Find every line in the records below that contains "trips", and copy it.

[Rendered images with source text]
= = = = = = =
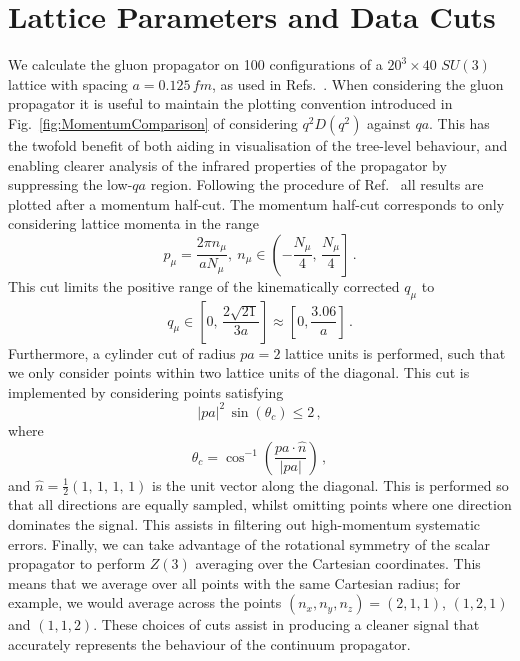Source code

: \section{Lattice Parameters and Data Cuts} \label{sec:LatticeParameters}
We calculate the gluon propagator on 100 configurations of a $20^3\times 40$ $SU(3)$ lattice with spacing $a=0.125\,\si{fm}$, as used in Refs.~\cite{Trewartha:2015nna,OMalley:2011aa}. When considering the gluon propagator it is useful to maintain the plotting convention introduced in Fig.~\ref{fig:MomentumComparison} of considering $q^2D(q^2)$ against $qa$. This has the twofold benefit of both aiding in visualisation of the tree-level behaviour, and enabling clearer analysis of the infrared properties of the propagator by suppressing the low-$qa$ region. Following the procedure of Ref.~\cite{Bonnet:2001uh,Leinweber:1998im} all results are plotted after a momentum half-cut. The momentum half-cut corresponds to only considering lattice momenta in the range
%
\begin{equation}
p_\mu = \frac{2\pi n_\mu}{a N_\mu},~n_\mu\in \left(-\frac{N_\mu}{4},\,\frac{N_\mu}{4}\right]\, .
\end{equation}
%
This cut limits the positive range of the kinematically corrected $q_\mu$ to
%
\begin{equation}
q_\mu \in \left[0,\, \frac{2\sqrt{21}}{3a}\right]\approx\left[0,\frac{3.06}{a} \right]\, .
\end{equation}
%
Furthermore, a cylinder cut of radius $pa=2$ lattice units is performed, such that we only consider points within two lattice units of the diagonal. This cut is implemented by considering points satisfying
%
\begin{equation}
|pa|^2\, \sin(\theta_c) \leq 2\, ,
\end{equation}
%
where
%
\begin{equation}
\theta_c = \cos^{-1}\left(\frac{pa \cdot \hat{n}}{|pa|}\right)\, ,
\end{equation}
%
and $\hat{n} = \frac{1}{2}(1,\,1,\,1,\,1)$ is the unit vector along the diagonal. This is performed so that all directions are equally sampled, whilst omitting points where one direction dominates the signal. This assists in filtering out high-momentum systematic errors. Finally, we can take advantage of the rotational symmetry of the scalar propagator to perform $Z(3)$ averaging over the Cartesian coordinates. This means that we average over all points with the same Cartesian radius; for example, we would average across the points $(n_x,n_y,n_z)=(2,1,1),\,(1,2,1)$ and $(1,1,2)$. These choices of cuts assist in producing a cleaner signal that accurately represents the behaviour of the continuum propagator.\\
= = = = = = =
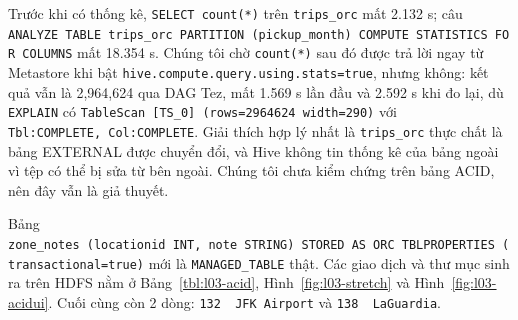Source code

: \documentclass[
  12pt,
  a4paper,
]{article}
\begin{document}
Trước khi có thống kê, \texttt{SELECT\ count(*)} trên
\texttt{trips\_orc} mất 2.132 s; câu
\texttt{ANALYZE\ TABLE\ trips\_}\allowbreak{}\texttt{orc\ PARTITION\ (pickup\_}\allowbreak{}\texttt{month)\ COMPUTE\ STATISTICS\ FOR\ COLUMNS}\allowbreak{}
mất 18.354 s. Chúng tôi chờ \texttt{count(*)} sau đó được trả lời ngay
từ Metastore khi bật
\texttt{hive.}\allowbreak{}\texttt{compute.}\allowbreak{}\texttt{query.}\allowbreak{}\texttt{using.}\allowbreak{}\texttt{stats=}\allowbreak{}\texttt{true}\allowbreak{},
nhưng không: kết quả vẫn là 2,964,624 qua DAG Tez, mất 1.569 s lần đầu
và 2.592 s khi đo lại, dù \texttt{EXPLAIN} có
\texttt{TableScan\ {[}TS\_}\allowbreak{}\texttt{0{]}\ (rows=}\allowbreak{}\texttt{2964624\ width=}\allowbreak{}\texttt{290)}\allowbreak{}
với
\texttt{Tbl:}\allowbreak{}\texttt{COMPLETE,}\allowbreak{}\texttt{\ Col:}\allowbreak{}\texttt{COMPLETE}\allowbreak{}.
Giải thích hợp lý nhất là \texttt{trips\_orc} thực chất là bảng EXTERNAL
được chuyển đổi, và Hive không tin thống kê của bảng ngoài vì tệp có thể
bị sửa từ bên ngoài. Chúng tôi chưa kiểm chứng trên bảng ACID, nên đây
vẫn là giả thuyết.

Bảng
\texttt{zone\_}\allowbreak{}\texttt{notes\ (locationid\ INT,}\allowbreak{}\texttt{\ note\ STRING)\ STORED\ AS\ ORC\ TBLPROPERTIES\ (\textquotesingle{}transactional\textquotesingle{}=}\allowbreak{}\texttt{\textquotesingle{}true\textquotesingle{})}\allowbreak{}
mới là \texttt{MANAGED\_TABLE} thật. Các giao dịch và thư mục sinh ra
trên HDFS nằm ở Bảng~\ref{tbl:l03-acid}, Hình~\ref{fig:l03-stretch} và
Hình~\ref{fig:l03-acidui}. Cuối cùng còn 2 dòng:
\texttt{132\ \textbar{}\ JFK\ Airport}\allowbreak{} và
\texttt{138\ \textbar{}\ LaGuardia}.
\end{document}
= = = = = = =
OUTPUT ▸
\texttt{trips\_orc} mất 2.132 s; câu
\texttt{ANALYZE\ TABLE\ trips\_}\allowbreak{}\texttt{orc\ PARTITION\ (pickup\_}\allowbreak{}\texttt{month)\ COMPUTE\ STATISTICS\ FOR\ COLUMNS}\allowbreak{}
Giải thích hợp lý nhất là \texttt{trips\_orc} thực chất là bảng EXTERNAL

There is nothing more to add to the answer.